After you get Office 365 Advanced Security Management set up, including enabling the feature in Office 365 and setting up policies to help you monitor activities in your Office 365 environment, you can use the management features to see potential issues and, if needed, take action.
Check for alerts activity
When you open the Advanced Security Management portal, you'll see an overview of open alerts and activity violations.
It's a good idea to check daily to see new alerts that were triggered, and decide how to handle them.
In the Security and Compliance Center, choose Alerts, then Manage advanced alerts.

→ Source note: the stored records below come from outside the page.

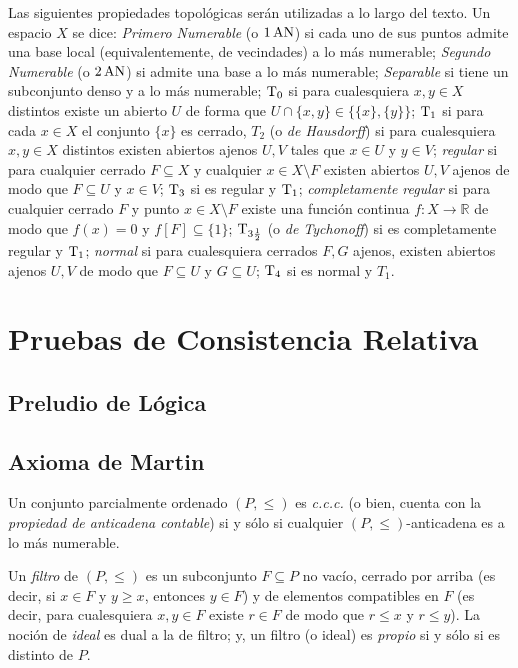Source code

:     Las siguientes propiedades topológicas serán utilizadas a lo largo del texto. Un espacio $X$ se dice: \textit{Primero Numerable} (o $1\operatorname{AN}$) si cada uno de sus puntos admite una base local (equivalentemente, de vecindades) a lo más numerable; \textit{Segundo Numerable} (o $2\operatorname{AN}$) si admite una base a lo más numerable; \textit{Separable} si tiene un subconjunto denso y a lo más numerable; $\operatorname{T}_0$ si para cualesquiera $x,y \in X$ distintos existe un abierto $U$ de forma que $U \cap \{x,y\} \in \{\{x\},\{y\}\}$; $\operatorname{T}_1$ si para cada $x \in X$ el conjunto $\{x\}$ es cerrado, $T_2$ (o \textit{de Hausdorff}) si para cualesquiera $x,y \in X$ distintos existen abiertos ajenos $U,V$ tales que $x \in U$ y $y \in V$; \textit{regular} si para cualquier cerrado $F \subseteq X$ y cualquier $x \in X \setminus F$ existen abiertos $U,V$ ajenos de modo que $F \subseteq U$ y $x \in V$; $\operatorname{T}_3$ si es regular y $\operatorname{T}_1$; \textit{completamente regular} si para cualquier cerrado $F$ y punto $x \in X \setminus F$ existe una función continua $f:X \to \mathbb{R}$ de modo que $f(x)=0$ y $f[F] \subseteq \{1\}$; $\operatorname{T}_{3 \frac{1}{2}}$ (o \textit{de Tychonoff}) si es completamente regular y $\operatorname{T}_1$; \textit{normal} si para cualesquiera cerrados $F,G$ ajenos, existen abiertos ajenos $U,V$ de modo que $F \subseteq U$ y $G \subseteq U$; $\operatorname{T}_4$ si es normal y $T_1$.













    \newpage
    \section{Pruebas de Consistencia Relativa}
    \subsection{Preludio de Lógica}
    \subsection{Axioma de Martin}

    Un conjunto parcialmente ordenado $(P,\leq)$ es \textit{c.c.c.} (o bien, cuenta con la \textit{propiedad de anticadena contable}) si y sólo si cualquier $(P,\leq)$-anticadena es a lo más numerable.

    Un \textit{filtro} de $(P,\leq)$ es un subconjunto $F \subseteq P$ no vacío, cerrado por arriba (es decir, si $x \in F$ y $y \geq x$, entonces $y \in F$) y de elementos compatibles en $F$ (es decir, para cualesquiera $x,y \in F$ existe $r \in F$ de modo que $r \leq x$ y $r \leq y$). La noción de \textit{ideal} es dual a la de filtro; y, un filtro (o ideal) es \textit{propio} si y sólo si es distinto de $P$.

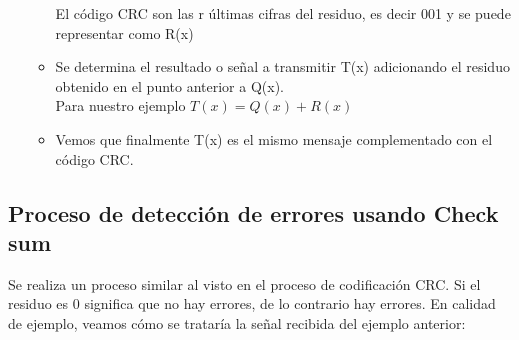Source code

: \begin{itemize}
\begin{itemize}
El código CRC son las r últimas cifras del residuo, es decir 001 y se puede representar como R(x)
    \item Se determina el resultado o señal a transmitir T(x) adicionando el residuo obtenido en el punto anterior a Q(x). \\
    Para nuestro ejemplo $T(x) = Q(x)+R(x) $
    
    \begin{table}[h!]
	\centering
    \end{table}
   \item Vemos que finalmente T(x) es el mismo mensaje complementado con el código CRC.
    \end{itemize}
\end{itemize}

\subsection{Proceso de detección de errores usando Check sum}

Se realiza un proceso similar al visto en el proceso de codificación CRC. Si el residuo es 0 significa que no hay errores, de lo contrario hay errores. En calidad de ejemplo, veamos cómo se trataría la señal recibida del ejemplo anterior:


\begin{table}[h!]
	\centering
\end{table}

On the menu bar, choose Alerts.
Alerts are the entry point to understanding activities in your Office 365 cloud environment that you may want to investigate further. You may also decide to create new policies based on the alerts you see. For example, if you see an administrator logging on from Greenland, you may decide that in the future, you'd like to have a policy that automatically suspends an admin account when it is used to log on from Greenland.
Reviewing all of your alerts regularly is useful to help you make decisions about changing policies. For example, if harmless events are appearing as violations to policies you've put in place, you might want to update the policies so that fewer unnecessary alerts pop up.

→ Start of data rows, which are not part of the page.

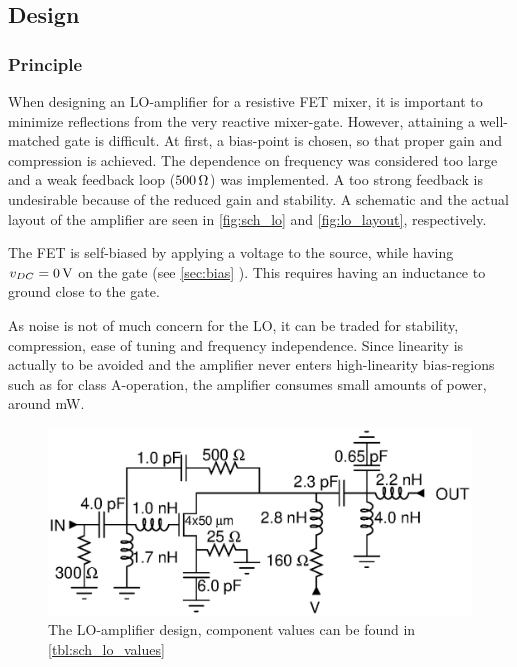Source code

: 		\subsection{Design}
			\subsubsection{Principle}
				When designing an LO-amplifier for a resistive FET mixer, it is important to minimize reflections from the very reactive mixer-gate. However, attaining a well-matched gate is difficult.\autocite{yhland1999} At first, a bias-point is chosen, so that proper gain and compression is achieved. The dependence on frequency was considered too large and a weak feedback loop ($\unit[500]{\Omega}$) was implemented. A too strong feedback is undesirable because of the reduced gain and stability. A schematic and the actual layout of the amplifier are seen in \autoref{fig:sch_lo} and \autoref{fig:lo_layout}, respectively.


	The FET is self-biased by applying a voltage to the source, while having $v_{DC}=\unit[0]{V}$ on the gate (see \ref{sec:bias} ). This requires having an inductance to ground close to the gate.


			As noise is not of much concern for the LO, it can be traded for stability, compression, ease of tuning and frequency independence. Since linearity is actually to be avoided and the amplifier never enters high-linearity bias-regions such as for class A-operation, the amplifier consumes small amounts of power, around \unit[100]{mW}.




			\begin{figure}[hbt!]
				\centering
				\includegraphics[width=1.0\textwidth]{fig/amplifiers/lo/sch_lo}
				\caption[LO-amplifier schematic]{The LO-amplifier design, component values can be found in \autoref{tbl:sch_lo_values}}\label{fig:sch_lo}
			\end{figure}



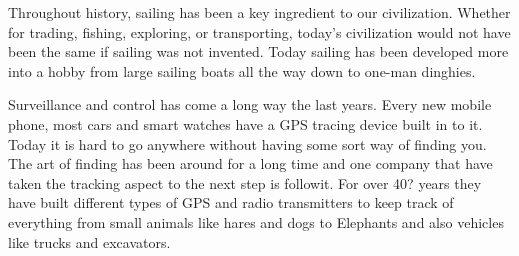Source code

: Throughout history, sailing has been a key ingredient to our civilization. Whether for trading, fishing, exploring, or transporting, today's civilization would not have been the same if sailing was not invented. Today sailing has been developed more into a hobby from large sailing boats all the way down to one-man dinghies. 


Surveillance and control has come a long way the last years. Every new mobile phone, most cars and smart watches have a GPS tracing device built in to it. Today it is hard to go anywhere without having some sort way of finding you. The art of finding has been around for a long time and one company that have taken the tracking aspect to the next step is followit. For over 40? years they have built different types of GPS and radio transmitters to keep track of everything from small animals like hares and dogs to Elephants and also vehicles like trucks and excavators.

\thispagestyle{empty}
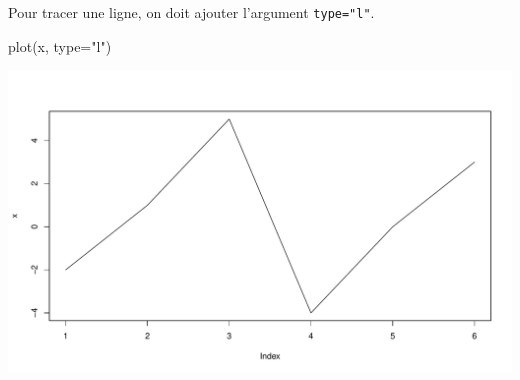 \documentclass[
  8pt,
  ignorenonframetext,
]{beamer}
\newenvironment{Shaded}{\begin{snugshade}}{\end{snugshade}}
\newcommand{\AttributeTok}[1]{\textcolor[rgb]{0.77,0.63,0.00}{#1}}
\newcommand{\FunctionTok}[1]{\textcolor[rgb]{0.00,0.00,0.00}{#1}}
\newcommand{\NormalTok}[1]{#1}
\newcommand{\StringTok}[1]{\textcolor[rgb]{0.31,0.60,0.02}{#1}}
\begin{document}
\begin{frame}[fragile]
Pour tracer une ligne, on doit ajouter l'argument \texttt{type="l"}.

\begin{Shaded}
\begin{Highlighting}[]
\FunctionTok{plot}\NormalTok{(x, }\AttributeTok{type=}\StringTok{"l"}\NormalTok{)}
\end{Highlighting}
\end{Shaded}

\includegraphics{Chap2_R_files/figure-beamer/unnamed-chunk-2-1.pdf}
\end{frame}
\end{document}
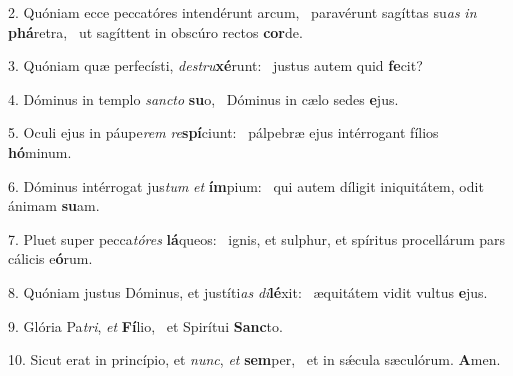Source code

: 2. Quóniam ecce peccatóres intendérunt arcum, \dag\  paravérunt sagíttas su\textit{as} \textit{in} \textbf{phá}retra, \ast\  ut sagíttent in obscúro rectos \textbf{cor}de.\

3. Quóniam quæ perfecísti, \textit{de}\textit{stru}\textbf{xé}runt: \ast\  justus autem quid \textbf{fe}cit?\

4. Dóminus in templo \textit{sanc}\textit{to} \textbf{su}o, \ast\  Dóminus in cælo sedes \textbf{e}jus.\

5. Oculi ejus in páupe\textit{rem} \textit{re}\textbf{spí}ciunt: \ast\  pálpebræ ejus intérrogant fílios \textbf{hó}minum.\

6. Dóminus intérrogat jus\textit{tum} \textit{et} \textbf{ím}pium: \ast\  qui autem díligit iniquitátem, odit ánimam \textbf{su}am.\

7. Pluet super pecca\textit{tó}\textit{res} \textbf{lá}queos: \ast\  ignis, et sulphur, et spíritus procellárum pars cálicis e\textbf{ó}rum.\

8. Quóniam justus Dóminus, et justíti\textit{as} \textit{di}\textbf{lé}xit: \ast\  æquitátem vidit vultus \textbf{e}jus.\

9. Glória Pa\textit{tri}, \textit{et} \textbf{Fí}lio, \ast\  et Spirítui \textbf{Sanc}to.\

10. Sicut erat in princípio, et \textit{nunc}, \textit{et} \textbf{sem}per, \ast\  et in sǽcula sæculórum. \textbf{A}men.\

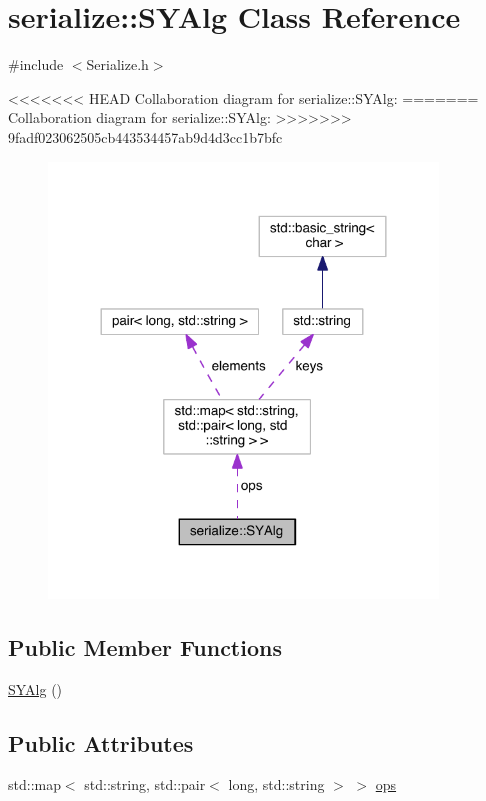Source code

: \hypertarget{classserialize_1_1_s_y_alg}{}\section{serialize\+:\+:S\+Y\+Alg Class Reference}
\label{classserialize_1_1_s_y_alg}


{\ttfamily \#include $<$Serialize.\+h$>$}



<<<<<<< HEAD
Collaboration diagram for serialize\+:\+:S\+Y\+Alg\+:\nopagebreak
=======
Collaboration diagram for serialize\+:\+:S\+Y\+Alg\+:
\nopagebreak
>>>>>>> 9fadf023062505cb443534457ab9d4d3cc1b7bfc
\begin{figure}[H]
\begin{center}
\leavevmode
\includegraphics[width=293pt]{classserialize_1_1_s_y_alg__coll__graph}
\end{center}
\end{figure}
\subsection*{Public Member Functions}
\begin{DoxyCompactItemize}
\item 
\hyperlink{classserialize_1_1_s_y_alg_a0e57b976c122fc29293c26e3e4c3ae55}{S\+Y\+Alg} ()
\end{DoxyCompactItemize}
\subsection*{Public Attributes}
\begin{DoxyCompactItemize}
\item 
std\+::map$<$ std\+::string, std\+::pair$<$ long, std\+::string $>$ $>$ \hyperlink{classserialize_1_1_s_y_alg_a1e3689b2ee1e8e0f088407e854fca3ab}{ops}
\end{DoxyCompactItemize}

Tip: You can filter the alerts by Category or by Severity so you can manage the most important ones first.
For each alert, look into what caused it so you can decide what action to take. To see more details about an alert and to take action, such as resolving the alert or suspending a user, choose the alert to open a details page.

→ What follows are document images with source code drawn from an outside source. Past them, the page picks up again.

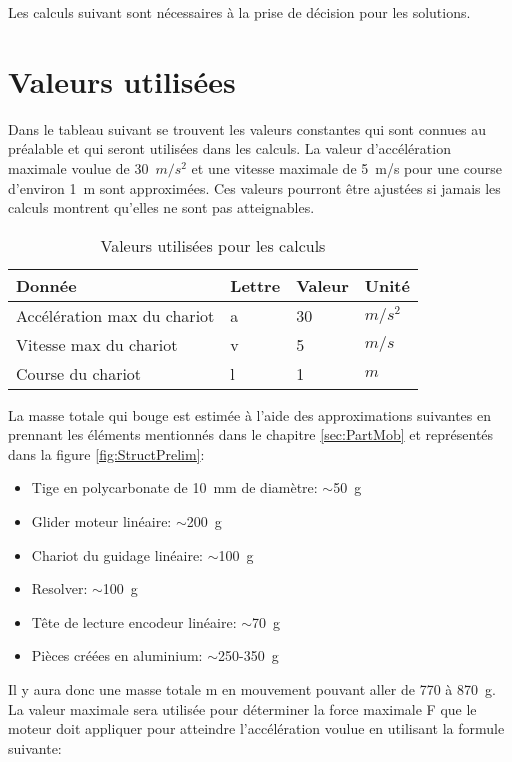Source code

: Les calculs suivant sont nécessaires à la prise de décision pour les solutions.

\section{Valeurs utilisées}\label{sec:ValUtil}
Dans le tableau suivant se trouvent les valeurs constantes qui sont connues au préalable et qui seront utilisées dans les calculs.
La valeur d'accélération maximale voulue de 30~$m/s^2$ et une vitesse maximale de 5~m/s pour une course d'environ 1~m sont approximées.
Ces valeurs pourront être ajustées si jamais les calculs montrent qu'elles ne sont pas atteignables.

\begin{table}[H]
    \centering
    \caption{Valeurs utilisées pour les calculs}
    \label{tab:ValUtil}
    \begin{tabular}{|l|l|l|l|}
        \hline
        \textbf{Donnée}             & \textbf{Lettre} & \textbf{Valeur} & \textbf{Unité} \\ \hline
        Accélération max du chariot & a               & 30              & $m/s^2$        \\ \hline
        Vitesse max du chariot      & v               & 5               & $m/s$          \\ \hline
        Course du chariot           & l               & 1               & $m$            \\ \hline
    \end{tabular}%
\end{table}

La masse totale qui bouge est estimée à l'aide des approximations suivantes en prennant les éléments mentionnés dans le chapitre \ref{sec:PartMob}
et représentés dans la figure \ref{fig:StructPrelim}:
\begin{itemize}
    \item Tige en polycarbonate de 10~mm de diamètre: $\sim$50~g
    \item Glider moteur linéaire: $\sim$200~g
    \item Chariot du guidage linéaire: $\sim$100~g
    \item Resolver: $\sim$100~g
    \item Tête de lecture encodeur linéaire: $\sim$70~g
    \item Pièces créées en aluminium: $\sim$250-350~g
\end{itemize}

Il y aura donc une masse totale m en mouvement pouvant aller de 770 à 870~g. La valeur maximale sera utilisée pour déterminer la force maximale F
que le moteur doit appliquer pour atteindre l'accélération voulue en utilisant la formule suivante:

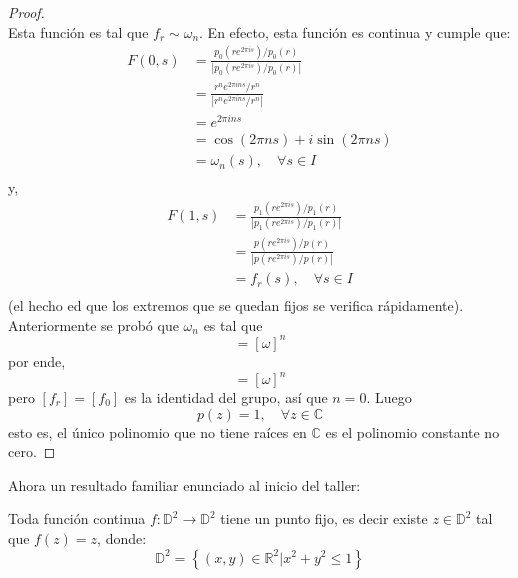\documentclass{article}
\newcounter{it}
\theoremstyle{largebreak}
\newcommand\abs[1]{\ensuremath{\left|#1\right|}}
\newcommand\cf[3]{\ensuremath{#1:#2\rightarrow#3}}
\begin{document}
\begin{proof}
\begin{equation*}
        \end{equation*}
        Esta función es tal que $f_r\sim\omega_n$. En efecto, esta función es continua y cumple que:
        \begin{equation*}
            \begin{split}
                F(0,s)&=\frac{p_0(re^{ 2\pi is})/p_0(r)}{\abs{p_0(re^{ 2\pi is})/p_0(r)}}\\
                &=\frac{r^n e^{ 2\pi ins}/r^n}{\abs{r^n e^{ 2\pi ins}/r^n}}\\
                &=e^{ 2\pi ins}\\
                &=\cos(2\pi ns) +i\sin(2\pi ns)\\
                &=\omega_n(s),\quad\forall s\in I\\ 
            \end{split}
        \end{equation*}
        y,
        \begin{equation*}
            \begin{split}
                F(1,s)&=\frac{p_1(re^{ 2\pi is})/p_1(r)}{\abs{p_1(re^{ 2\pi is})/p_1(r)}}\\
                &=\frac{p(re^{ 2\pi is})/p(r)}{\abs{p(re^{ 2\pi is})/p(r)}}\\
                &=f_r(s),\quad\forall s\in I\\
            \end{split}
        \end{equation*}
        (el hecho ed que los extremos que se quedan fijos se verifica rápidamente). Anteriormente se probó que $\omega_n$ es tal que
        \begin{equation*}
            [\omega_n]=[\omega]^n
        \end{equation*}
        por ende,
        \begin{equation*}
            [f_r]=[\omega]^n
        \end{equation*}
        pero $[f_r]=[f_0]$ es la identidad del grupo, así que $n=0$. Luego
        \begin{equation*}
            p(z)=1,\quad\forall z\in\mathbb{C}
        \end{equation*}
        esto es, el único polinomio que no tiene raíces en $\mathbb{C}$ es el polinomio constante no cero.
    \end{proof}

    Ahora un resultado familiar enunciado al inicio del taller:

    \begin{theor}
        Toda función continua $\cf{f}{\mathbb{D}^2}{\mathbb{D}^2}$ tiene un punto fijo, es decir existe $z\in\mathbb{D}^2$ tal que $f(z)=z$, donde:
        \begin{equation*}
            \mathbb{D}^2=\left\{(x,y)\in\mathbb{R}^2\Big|x^2+y^2\leq1 \right\}
        \end{equation*}
    \end{theor}
\end{document}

On the details page, you can review the activity log, accounts, and users that are related to the alert, and take actions such as the following:
Dismiss If the alert was a false positive, you can simply dismiss it. You're given the chance to add a comment to provide another explanation for dismissing or explain why it was a false positive, if you like.
Resolve alert If the alert was triggered by an activity that you know isn't a threat, you can choose Resolve to mark it as resolved. When you resolve an alert, you're given the chance to add a comment to explain the situation, if you like.
Suspend If you suspect that someone who isn't authorized is signing in on an account, for example, someone signing in from another country when you know that person is physically at a local office, you might want to suspend the account while you investigate what's going on.